The action has been overseas this week, with little new economic data, all forces — anxiety, mostly — pushing long-term rates lower.

Domestic information was on the weak side of hopes. Orders for durable goods, net of volatile items crept up 0.2 percent in February. Pending sales of homes continued to slide, now down 10.5 percent year over year, purchase loan applications down about 16 percent from a year ago.

Overseas, China’s manufacturing PMI continued its drop in negative territory, 48.1 in March from 48.5. Weather gets the blame for everything here, but not there. The European Central Bank, in a grand mixture of blessings, leaked intentions to do more to stimulate Europe’s economy, a simultaneous confession of the absence of recovery.

Dominating everything: Tsar Vladimir’s intentions. When the world is worried, it buys U.S. Treasurys. It is difficult to explain higher bond prices and lower rates here except as safe-haven buying. There are unusually few safe places to go today, Europe and Japan unattractive, China’s yuan not yet a true international currency.

The more Russia sours, the more money comes here. So this is not a U.S. scare story. Today an exploration of the center of the Russian issues and possibilities for readers not used to them, or too young to remember the last times around.

To begin, Russia is perpetually aggrieved, feeling oppressed by outsiders. In its westernmost advance, defeating Napoleon, it occupied Paris 200 years ago this weekend.

Tsarist rot overtook Russia for the next hundred years. It lost its western provinces in 1919 at Versailles. From 1945-1989 it pushed west once more, in Mr. Churchill’s phrase: “An iron curtain from Stettin in the Baltic to Trieste in the Adriatic.”

When in 1989 the Soviet Union again collapsed of its internal rot, Bush the Elder did exactly the right thing. Nothing.

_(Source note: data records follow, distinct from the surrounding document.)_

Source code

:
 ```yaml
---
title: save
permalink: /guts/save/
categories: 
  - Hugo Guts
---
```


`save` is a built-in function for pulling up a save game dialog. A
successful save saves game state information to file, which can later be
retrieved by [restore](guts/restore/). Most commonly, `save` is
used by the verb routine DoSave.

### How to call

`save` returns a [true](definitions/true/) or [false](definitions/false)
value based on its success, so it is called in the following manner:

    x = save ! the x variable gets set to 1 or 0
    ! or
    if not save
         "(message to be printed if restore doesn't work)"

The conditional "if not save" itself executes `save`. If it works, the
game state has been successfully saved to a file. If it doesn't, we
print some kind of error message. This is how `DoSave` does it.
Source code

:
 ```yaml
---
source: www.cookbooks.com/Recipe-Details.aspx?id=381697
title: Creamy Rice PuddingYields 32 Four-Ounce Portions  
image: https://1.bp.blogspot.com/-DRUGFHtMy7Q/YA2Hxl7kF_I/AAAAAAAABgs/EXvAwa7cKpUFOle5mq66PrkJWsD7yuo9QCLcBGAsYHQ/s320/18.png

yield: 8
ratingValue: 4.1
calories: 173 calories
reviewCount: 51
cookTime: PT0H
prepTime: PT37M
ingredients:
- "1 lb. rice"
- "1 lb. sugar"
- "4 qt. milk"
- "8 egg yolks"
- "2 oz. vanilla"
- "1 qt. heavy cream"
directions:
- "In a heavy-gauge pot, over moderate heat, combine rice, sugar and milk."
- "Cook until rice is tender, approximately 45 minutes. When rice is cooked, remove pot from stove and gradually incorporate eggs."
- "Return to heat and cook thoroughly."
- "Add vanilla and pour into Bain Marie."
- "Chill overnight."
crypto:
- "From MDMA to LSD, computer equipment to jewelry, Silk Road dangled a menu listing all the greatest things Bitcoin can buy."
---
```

No pursuit, no land-grabbing, nothing to engender a violent response from a cornered Russia.

NATO has expanded, but France and Germany wisely denied membership to Belarus, Ukraine, Moldova and Georgia for three reasons: not to humiliate Russia; second, so that buffer states would separate NATO and Russia from direct borders; and third, because these unfortunate provinces can’t be defended by force by NATO. Since the last Ice Age, living on flat ground anywhere in Europe has been ill-advised.

Putin in 2005: “The demise of the Soviet Union was the greatest geopolitical catastrophe of the century.”

Acting now as though he means to rectify the matter brings a shiver to all of Europe. Putin is no Hitler or Stalin, but Mussolini would do.

Politicians including tyrants are given to overstatement. Maybe that’s all there is to this. But Europe has taken a collective vow, after the experience of the last century, never again shall we redraw borders with armies.

Putin is emboldened by the power of Russia’s fossil fuel reserves and weakness in the West. However, if he intends to stop with Crimea and low-level undermining of Ukraine, then this is all a minor adventure. Sad and troublesome, but no big deal.

Even a rapid military grab for Ukraine would not trigger NATO military action. More serious sanctions to be sure, Europe making both the sacrifice and the decisions resulting in a slower global economy — but still possibly a benefit here in the U.S..

But study the maps. If Putin absorbs the western buffer states, Belarus already in his orbit, then Russia will directly border NATO.

Between the Baltic states and Poland lies the Russian Kalinin Military District, a major base and home port of the Russian Baltic Fleet retained in the 1989 collapse. The three Baltic states each have a large population of ethnic Russians.

If Russia again borders those states, they and Poland at least must re-arm, and each may call on NATO for mutual self-defense.

The process of demilitarizing Europe was long and bloody, but so thoroughly done that Europe unaided could not pacify Serbia or defeat Libya. Europe’s economy is no help.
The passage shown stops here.